I packed my car and returned to my mother’s house in Auburn in the morning. One foot inside the door and I knew I was home. Andy was at his friend’s house, Terry had moved out last year and wasn’t expected to show up for the holidays and mom was napping on the couch. The plastic tree adorned with the same ornaments, minus the few that had broken over the years, stood in the same spot it had for the last 8 Christmases. My grandparents were too old to travel and my cousins had their own traditions now that did not include seeing their northern relatives. My few friends from high school that I had kept in contact with were with their own families or had gone to spend Christmas with a girlfriend.

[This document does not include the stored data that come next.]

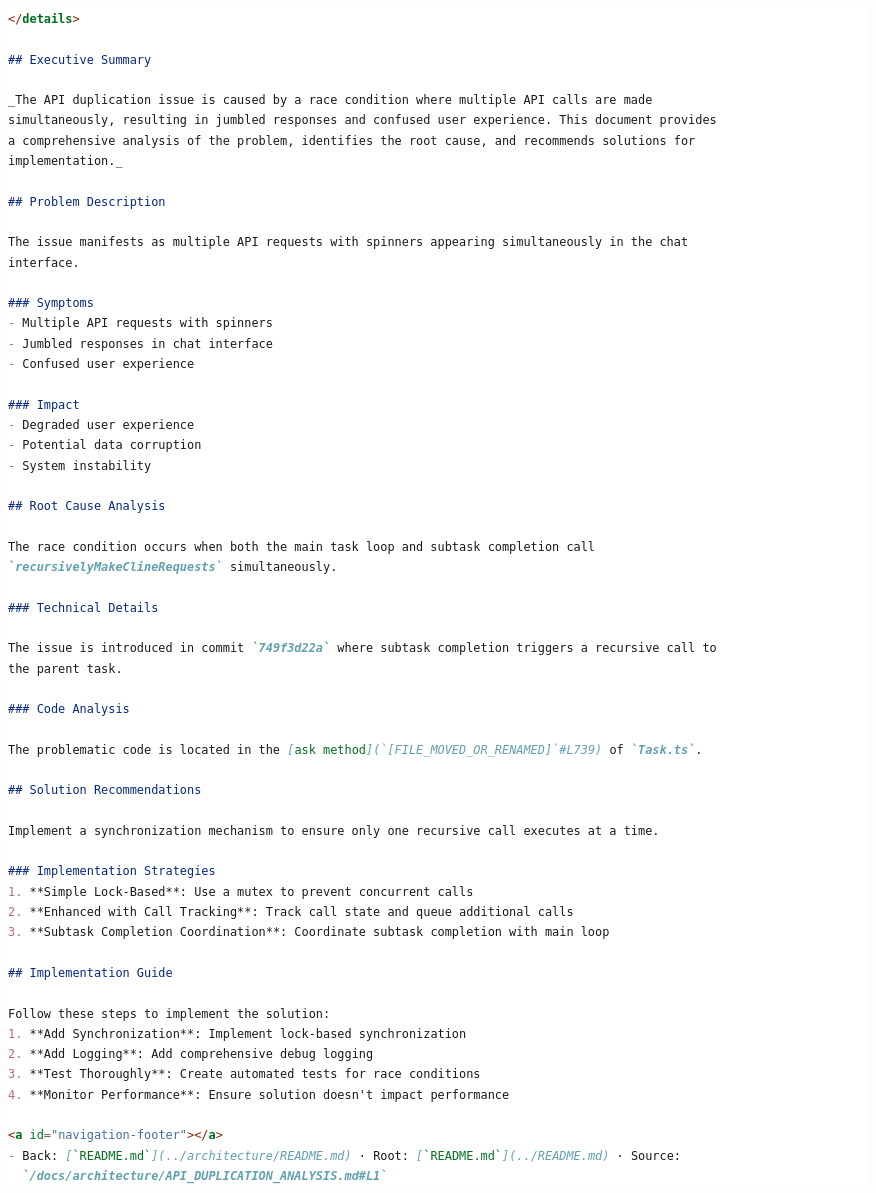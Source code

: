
 ```markdown
</details>

## Executive Summary

_The API duplication issue is caused by a race condition where multiple API calls are made
simultaneously, resulting in jumbled responses and confused user experience. This document provides
a comprehensive analysis of the problem, identifies the root cause, and recommends solutions for
implementation._

## Problem Description

The issue manifests as multiple API requests with spinners appearing simultaneously in the chat
interface.

### Symptoms
- Multiple API requests with spinners
- Jumbled responses in chat interface
- Confused user experience

### Impact
- Degraded user experience
- Potential data corruption
- System instability

## Root Cause Analysis

The race condition occurs when both the main task loop and subtask completion call
`recursivelyMakeClineRequests` simultaneously.

### Technical Details

The issue is introduced in commit `749f3d22a` where subtask completion triggers a recursive call to
the parent task.

### Code Analysis

The problematic code is located in the [ask method](`[FILE_MOVED_OR_RENAMED]`#L739) of `Task.ts`.

## Solution Recommendations

Implement a synchronization mechanism to ensure only one recursive call executes at a time.

### Implementation Strategies
1. **Simple Lock-Based**: Use a mutex to prevent concurrent calls
2. **Enhanced with Call Tracking**: Track call state and queue additional calls
3. **Subtask Completion Coordination**: Coordinate subtask completion with main loop

## Implementation Guide

Follow these steps to implement the solution:
1. **Add Synchronization**: Implement lock-based synchronization
2. **Add Logging**: Add comprehensive debug logging
3. **Test Thoroughly**: Create automated tests for race conditions
4. **Monitor Performance**: Ensure solution doesn't impact performance

<a id="navigation-footer"></a>
- Back: [`README.md`](../architecture/README.md) · Root: [`README.md`](../README.md) · Source:
  `/docs/architecture/API_DUPLICATION_ANALYSIS.md#L1`
```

The day before Christmas Eve, I walked into town and picked up a few gifts from the department store with the little cash I had saved from my on-campus job. I was afraid Christmas would arrive and there would be nothing for mom. The last thing I wanted her to think was that we did not care about her – it was the holiday that had let us down, year after year. For some strange reason, mom had never lost hope in Christmas, even after all the hardships we had faced. I bought two gifts for her and wrapped one of them with Andy’s name on it.

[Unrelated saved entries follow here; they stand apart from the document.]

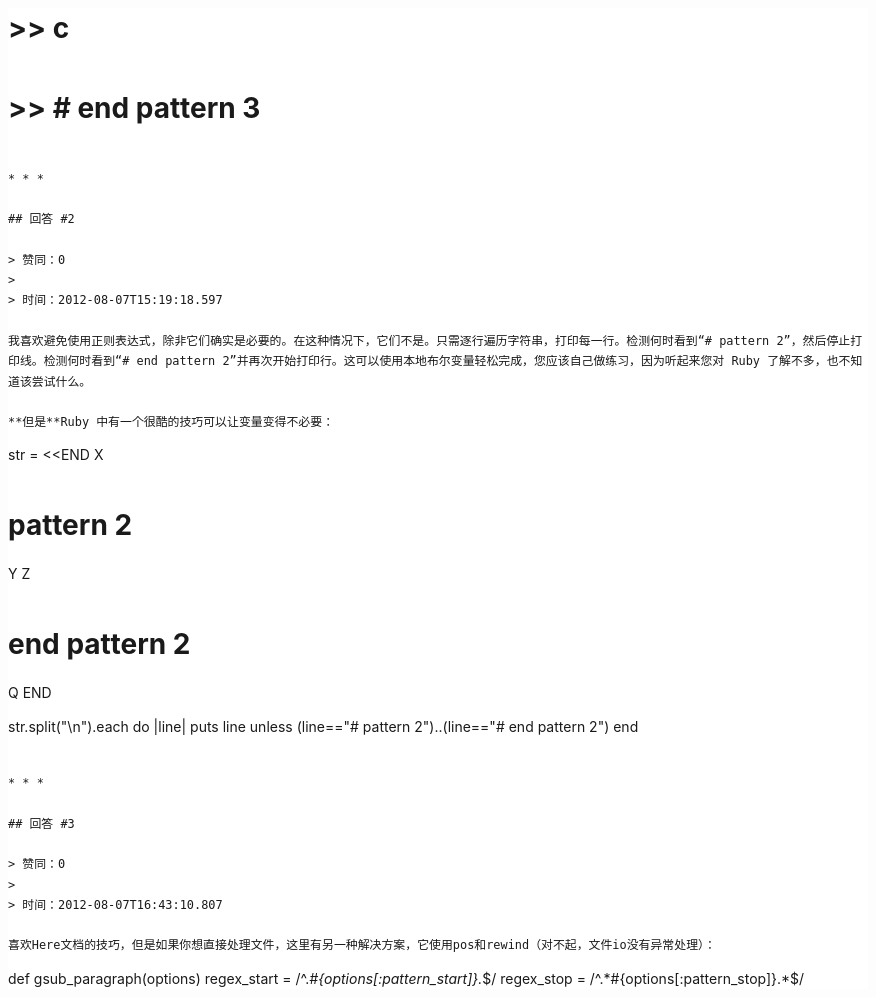 # >> c
# >> # end pattern 3 
```

* * *

## 回答 #2

> 赞同：0
> 
> 时间：2012-08-07T15:19:18.597

我喜欢避免使用正则表达式，除非它们确实是必要的。在这种情况下，它们不是。只需逐行遍历字符串，打印每一行。检测何时看到“# pattern 2”，然后停止打印线。检测何时看到“# end pattern 2”并再次开始打印行。这可以使用本地布尔变量轻松完成，您应该自己做练习，因为听起来您对 Ruby 了解不多，也不知道该尝试什么。

**但是**Ruby 中有一个很酷的技巧可以让变量变得不必要：

```
str = <<END
X
# pattern 2
Y
Z
# end pattern 2
Q
END

str.split("\n").each do |line|
  puts line unless (line=="# pattern 2")..(line=="# end pattern 2")
end 
```

* * *

## 回答 #3

> 赞同：0
> 
> 时间：2012-08-07T16:43:10.807

喜欢Here文档的技巧，但是如果你想直接处理文件，这里有另一种解决方案，它使用pos和rewind（对不起，文件io没有异常处理）：

```
def gsub_paragraph(options)
  regex_start = /^.*#{options[:pattern_start]}.*$/
  regex_stop = /^.*#{options[:pattern_stop]}.*$/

Good morning, Christmas. It was one tradition I would have like to have seen fade from our family and the one that we continued without variation. A fast gift exchange followed by everyone settling into solitary activities. The season closed with a stripped turkey carcass on the counter and my hands red from scouring the remnants of the once-a-year feast off the good china. The Salvation Army band kept encroaching into my thoughts as I rolled up the silver in their fabric pouches one more time. I wished I was one of “them” and not one of “us”, if only for Christmas day.
The best thing I received that year came the day after Christmas. I slept late only to be unceremoniously disturbed by the postman slamming the lid of the metal mailbox screwed to the front of our house. Amid the bills and catalogs and year-end coupon clearance sale notices were my grades from College. I tore the envelope open with a mixed sense of accomplishment and fear. The corners of my mouth pulled tight in the biggest smile December had seen from David Branch in a decade. Jack Bastian gave me a “B+” on my mid-term even though I flunked Christmas.